• _INSTRUCTIONS FOR THE TASK_
Among the lines of this listing, count those that include "домену" and state the count by itself.

• _RECORDS SHOWN_
· · ·
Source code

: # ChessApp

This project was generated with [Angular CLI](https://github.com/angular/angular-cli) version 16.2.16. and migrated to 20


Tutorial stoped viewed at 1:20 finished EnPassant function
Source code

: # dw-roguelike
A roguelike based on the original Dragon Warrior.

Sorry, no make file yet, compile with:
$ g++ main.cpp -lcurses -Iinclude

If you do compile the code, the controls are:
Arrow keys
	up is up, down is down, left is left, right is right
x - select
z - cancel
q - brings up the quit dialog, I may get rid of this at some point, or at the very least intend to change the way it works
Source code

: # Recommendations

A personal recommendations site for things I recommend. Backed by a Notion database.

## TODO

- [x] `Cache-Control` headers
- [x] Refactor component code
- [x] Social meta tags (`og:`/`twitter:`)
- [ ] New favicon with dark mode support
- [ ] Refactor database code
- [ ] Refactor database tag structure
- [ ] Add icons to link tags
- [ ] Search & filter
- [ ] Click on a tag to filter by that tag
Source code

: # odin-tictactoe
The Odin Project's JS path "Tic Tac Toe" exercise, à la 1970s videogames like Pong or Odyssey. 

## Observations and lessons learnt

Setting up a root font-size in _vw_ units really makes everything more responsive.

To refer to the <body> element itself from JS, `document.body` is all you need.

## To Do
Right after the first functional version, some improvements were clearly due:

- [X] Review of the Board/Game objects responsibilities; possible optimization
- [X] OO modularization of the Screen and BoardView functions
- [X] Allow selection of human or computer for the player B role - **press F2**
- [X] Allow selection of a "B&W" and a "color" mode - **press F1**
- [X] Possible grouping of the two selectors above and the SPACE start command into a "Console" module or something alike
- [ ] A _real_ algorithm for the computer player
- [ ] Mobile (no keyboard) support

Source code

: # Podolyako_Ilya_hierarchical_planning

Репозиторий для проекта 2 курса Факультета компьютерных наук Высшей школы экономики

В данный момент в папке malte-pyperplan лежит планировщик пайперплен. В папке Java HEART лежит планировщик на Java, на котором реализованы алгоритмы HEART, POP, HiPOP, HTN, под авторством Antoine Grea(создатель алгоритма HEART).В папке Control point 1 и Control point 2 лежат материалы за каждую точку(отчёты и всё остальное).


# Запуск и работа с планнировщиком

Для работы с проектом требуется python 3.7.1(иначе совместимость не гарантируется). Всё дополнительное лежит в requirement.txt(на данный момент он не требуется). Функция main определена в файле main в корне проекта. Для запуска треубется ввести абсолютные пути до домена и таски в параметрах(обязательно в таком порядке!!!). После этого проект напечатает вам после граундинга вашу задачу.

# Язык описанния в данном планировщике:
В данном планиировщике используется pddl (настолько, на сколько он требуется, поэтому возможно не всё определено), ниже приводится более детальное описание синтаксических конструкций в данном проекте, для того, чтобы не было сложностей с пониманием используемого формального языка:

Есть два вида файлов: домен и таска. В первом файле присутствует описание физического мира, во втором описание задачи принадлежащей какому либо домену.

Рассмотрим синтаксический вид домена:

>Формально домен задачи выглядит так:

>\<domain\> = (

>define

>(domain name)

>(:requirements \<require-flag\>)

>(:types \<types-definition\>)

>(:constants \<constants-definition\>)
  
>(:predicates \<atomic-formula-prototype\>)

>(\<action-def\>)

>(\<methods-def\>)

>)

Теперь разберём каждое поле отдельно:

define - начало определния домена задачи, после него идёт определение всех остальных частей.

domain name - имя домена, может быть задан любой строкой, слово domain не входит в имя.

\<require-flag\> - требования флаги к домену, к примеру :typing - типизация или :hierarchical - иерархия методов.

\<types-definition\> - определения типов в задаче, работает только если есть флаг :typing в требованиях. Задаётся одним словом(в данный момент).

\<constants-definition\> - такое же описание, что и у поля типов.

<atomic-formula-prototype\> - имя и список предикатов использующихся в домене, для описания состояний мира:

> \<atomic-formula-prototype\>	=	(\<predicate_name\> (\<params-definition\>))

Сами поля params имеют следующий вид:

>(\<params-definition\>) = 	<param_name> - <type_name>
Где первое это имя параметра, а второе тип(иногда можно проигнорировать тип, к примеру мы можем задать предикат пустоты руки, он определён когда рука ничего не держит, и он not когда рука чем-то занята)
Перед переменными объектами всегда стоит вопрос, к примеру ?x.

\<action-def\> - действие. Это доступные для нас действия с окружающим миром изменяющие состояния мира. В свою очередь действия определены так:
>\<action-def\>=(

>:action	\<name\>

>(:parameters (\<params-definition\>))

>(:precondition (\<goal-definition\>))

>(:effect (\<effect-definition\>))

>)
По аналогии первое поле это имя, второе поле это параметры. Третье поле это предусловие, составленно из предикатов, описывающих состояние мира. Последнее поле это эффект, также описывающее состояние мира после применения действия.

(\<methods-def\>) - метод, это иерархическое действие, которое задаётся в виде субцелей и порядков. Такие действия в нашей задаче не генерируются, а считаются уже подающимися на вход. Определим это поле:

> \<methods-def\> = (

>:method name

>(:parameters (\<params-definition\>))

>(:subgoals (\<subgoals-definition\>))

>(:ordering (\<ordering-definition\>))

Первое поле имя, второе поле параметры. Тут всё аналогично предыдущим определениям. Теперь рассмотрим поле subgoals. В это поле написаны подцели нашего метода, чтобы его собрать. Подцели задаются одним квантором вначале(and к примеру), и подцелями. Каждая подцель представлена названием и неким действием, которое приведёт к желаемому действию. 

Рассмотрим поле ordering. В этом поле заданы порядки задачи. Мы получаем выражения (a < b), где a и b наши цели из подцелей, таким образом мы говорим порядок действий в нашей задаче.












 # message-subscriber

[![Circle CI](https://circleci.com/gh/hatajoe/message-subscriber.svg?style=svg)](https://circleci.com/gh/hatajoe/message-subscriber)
· · ·
• _EXERCISE OUTPUT_
2